Speaking of innovation I came across a few items this past week that the DIY CNC crowd may find interesting…
http://paulshaasresources.wordpress.com/2013/07/06/diy-cnc-the-kickstarter-way/

Where do you see that the designers of Handibot and Othermill are American?
And…why does it matter? (As long as they use sane, metric nuts and bolts.)

@Marcus_Wolschon while I sympathize with the subtext of your comment, and can do without the RA!RA!USA! bs myself, Handibot is designed by ShopBot, a company from North Carolina. Othermill is designed by Otherfab, a San Francisco based group. Odds are good they both used imperial nuts and bolts, not to mention slot screws.

How did you find out where they are from?
Even the contact form didn’t mention an address.
(Often have that problem with sites that try to sell me things, yet don’t give me a way to find out where it would be shipped from.)

For the handibot, I read announcements. IIRC, @MAKE1 wrote up something about it when shopbot announced it at one of the big makerfairs. Also, if you go to http://handibot.com, it says “shopbot introduces…”. Then I went to http://shopbottools.com and looked at About The Company.
For Othermill, I looked at the kickstarter page. On the right, down a little, there’s a pale blue box titled “project by” that says its otherfab from SanFran. Also, I vaguely recall reading an announcement about it, also probably from Make Magazine. IIRC, Otherfab is looking at designing tools and corsework for high-school high-tech shop classes and have received some sizeable government grants.

interesting.
(I don’t read Make Magazine and up to now all makerfairs where out of travel distance. Except Make Munic, wich didn’t fit my schedule.)

I don’t subscribe to Make at the moment… Its a good magazine, but it tries to be the magazine for ALL makers, so it doesn’t have a good signal to noise ratio. However, I would recommend following their blog, and following them on G+.

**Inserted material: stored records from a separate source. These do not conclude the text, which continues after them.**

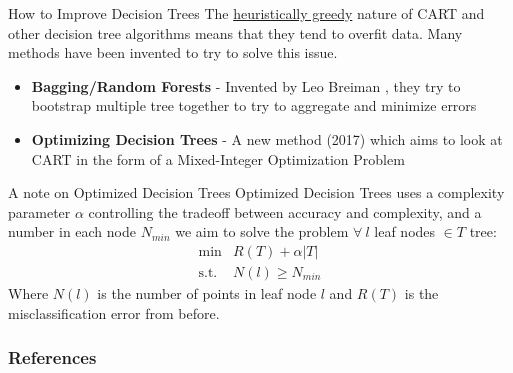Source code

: \documentclass[12pt]{beamer}
\begin{document}
\begin{frame}{How to Improve Decision Trees}
    The \underline{heuristically greedy} nature of CART and other decision tree algorithms means that they tend to overfit data. 
    Many methods have been invented to try to solve this issue.
    \begin{itemize}
        \item<1-> \textbf{Bagging/Random Forests} - Invented by Leo Breiman \cite{randomforest}, they try to bootstrap multiple tree together to try to aggregate and minimize errors
        
        \item<2-> \textbf{Optimizing Decision Trees} - A new method (2017) \cite{oct} which aims to look at CART in the form of a Mixed-Integer Optimization Problem
    \end{itemize}
\end{frame}

\begin{frame}{A note on Optimized Decision Trees}
Optimized Decision Trees \cite{oct} uses a complexity parameter $\alpha$ controlling the tradeoff between accuracy and complexity, and a number in each node $N_{min}$ we aim to solve the problem $\forall \ l$ leaf nodes $ \in T$ tree:
\[ \begin{array}{cc}
        \min  & R(T) + \alpha \left|T\right|\\
        \text{s.t.}  & N(l) \geq N_{min}
    \end{array} \]
Where $N(l)$ is the number of points in leaf node $l$ and $R(T)$ is the misclassification error from before.
\end{frame}

\begin{frame}[allowframebreaks]
        \frametitle{References}
        
        
\end{frame}
\end{document}
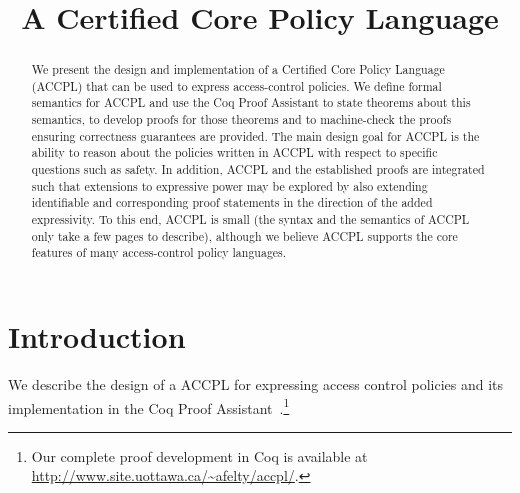 \documentclass[conference]{IEEEtran}
\begin{document}
\title{A Certified Core Policy Language}

\author{
}

\maketitle

\begin{abstract}
  We present the design and implementation of a Certified Core Policy
  Language (ACCPL) that can be used to express access-control
  policies.  We define formal semantics for ACCPL and use the Coq
  Proof Assistant to state theorems about this semantics, to develop
  proofs for those theorems and to machine-check the proofs ensuring
  correctness guarantees are provided. The main design goal for ACCPL
  is the ability to reason about the policies written in ACCPL with
  respect to specific questions such as safety. In addition, ACCPL and
  the established proofs are integrated such that extensions to
  expressive power may be explored by also extending identifiable and
  corresponding proof statements in the direction of the added
  expressivity.  To this end, ACCPL is small (the syntax and the
  semantics of ACCPL only take a few pages to describe), although we
  believe ACCPL supports the core features of many access-control
  policy languages.
\end{abstract}


\section{Introduction}\label{sec:intro}
We describe the design of a \ac{ACCPL} 
for expressing access control policies
%
and its implementation in the Coq Proof Assistant~\cite{BC04}.\footnote{Our complete proof development in Coq is available at
\url{http://www.site.uottawa.ca/~afelty/accpl/}.}
\end{document}
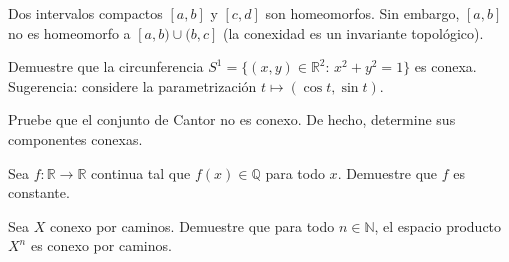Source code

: \begin{theorem}
\label{teo:homeomorfismo-intervalos}
Dos intervalos compactos $[a,b]$ y $[c,d]$ son homeomorfos. Sin embargo, $[a,b]$ no es homeomorfo a $[a,b)\cup(b,c]$ (la conexidad es un invariante topológico).
\end{theorem}

\begin{exercise}
Demuestre que la circunferencia $S^1=\{(x,y)\in\mathbb{R}^2:\,x^2+y^2=1\}$ es conexa. Sugerencia: considere la parametrización $t\mapsto(\cos t,\sin t)$.
\end{exercise}

\begin{exercise}
Pruebe que el conjunto de Cantor no es conexo. De hecho, determine sus componentes conexas.
\end{exercise}

\begin{exercise}
Sea $f\colon\mathbb{R}\to\mathbb{R}$ continua tal que $f(x)\in\mathbb{Q}$ para todo $x$. Demuestre que $f$ es constante.
\end{exercise}

\begin{problem}
Sea $X$ conexo por caminos. Demuestre que para todo $n\in\mathbb{N}$, el espacio producto $X^n$ es conexo por caminos.
\end{problem}

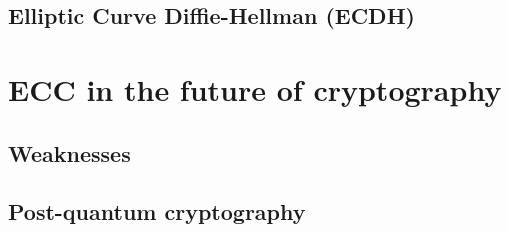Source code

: \documentclass[a4paper]{article}
\begin{document}
\subsection{Elliptic Curve Diffie-Hellman (ECDH)}


\section{ECC in the future of cryptography}

\subsection{Weaknesses}

\subsection{Post-quantum cryptography}


\newpage


\end{document}

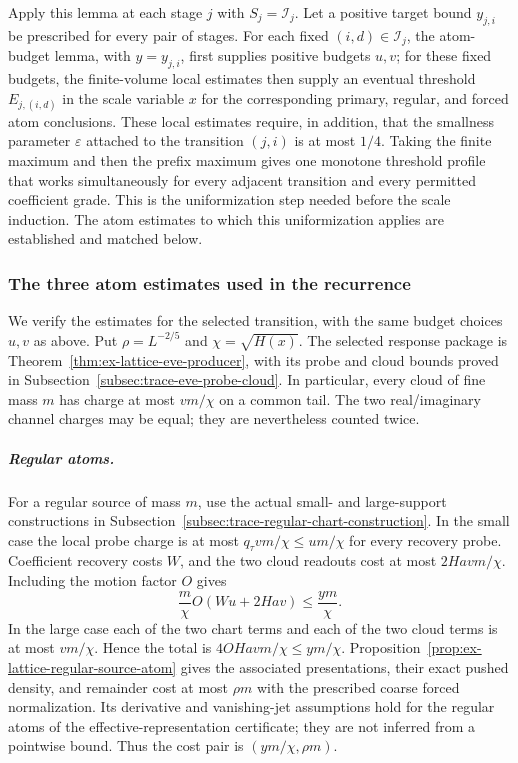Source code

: Apply this lemma at each stage \(j\) with \(S_j=\mathcal I_j\). Let a
positive target bound \(y_{j,i}\) be prescribed for every pair of stages.
For each fixed \((i,d)\in\mathcal I_j\), the
atom-budget lemma, with \(y=y_{j,i}\), first supplies positive budgets
\(u,v\); for these fixed budgets, the
finite-volume local estimates then supply an eventual threshold
\(E_{j,(i,d)}\) in the scale variable \(x\) for the
corresponding primary, regular, and forced atom conclusions. These local
estimates require, in addition, that the smallness parameter
\(\varepsilon\) attached to the transition \((j,i)\) is at most \(1/4\). Taking the
finite maximum and then the prefix maximum gives one monotone threshold
profile that works simultaneously for every adjacent transition and every
permitted coefficient grade. This is the uniformization step needed before
the scale induction. The atom estimates to which this uniformization applies are established
and matched below.


\subsubsection{The three atom estimates used in the recurrence}
\label{subsec:trace-paid-atom-suppliers}
We verify the estimates for the selected transition, with the same
budget choices $u,v$ as above. Put $\rho=L^{-2/5}$ and
$\chi=\sqrt{H(x)}$. The selected response package is
Theorem~\ref{thm:ex-lattice-eve-producer}, with its probe and cloud
bounds proved in Subsection~\ref{subsec:trace-eve-probe-cloud}.
In particular, every cloud of fine mass $m$ has charge at most
$vm/\chi$ on a common tail. The two real/imaginary channel charges
may be equal; they are nevertheless counted twice.

\subparagraph{Regular atoms.}
For a regular source of mass $m$, use the actual small- and large-support
constructions in Subsection~\ref{subsec:trace-regular-chart-construction}.
In the small case the local probe charge is at most
$q_\tau vm/\chi\le um/\chi$ for every recovery probe.
Coefficient recovery costs $W$, and the two cloud readouts cost at most
$2Havm/\chi$. Including the motion factor $O$ gives
\[
 \frac{m}{\chi}O(Wu+2Hav)\le \frac{ym}{\chi}.
\]
In the large case each of the two chart terms and each of the two
cloud terms is at most $vm/\chi$. Hence the total is
$4OHavm/\chi\le ym/\chi$.
Proposition~\ref{prop:ex-lattice-regular-source-atom} gives the
associated presentations, their exact pushed density, and remainder
cost at most $\rho m$ with the prescribed coarse forced normalization.
Its derivative and vanishing-jet assumptions hold for the regular
atoms of the effective-representation certificate; they are not inferred
from a pointwise bound. Thus the cost pair is $(ym/\chi,\rho m)$.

Too much on their G+ page that I’m not interested in.
Takes away too much time from making stuff myself.

Hey Marcus,

ultimately it doesn’t matter whether they’re American or not, but in the context of what I was writing about, which was American work ethic, innovation, etc, I felt it was applicable. As far as I could find, regarding Kickstarter projects relating to CNC type applications, they’re all stateside. Seemed fitting for the post…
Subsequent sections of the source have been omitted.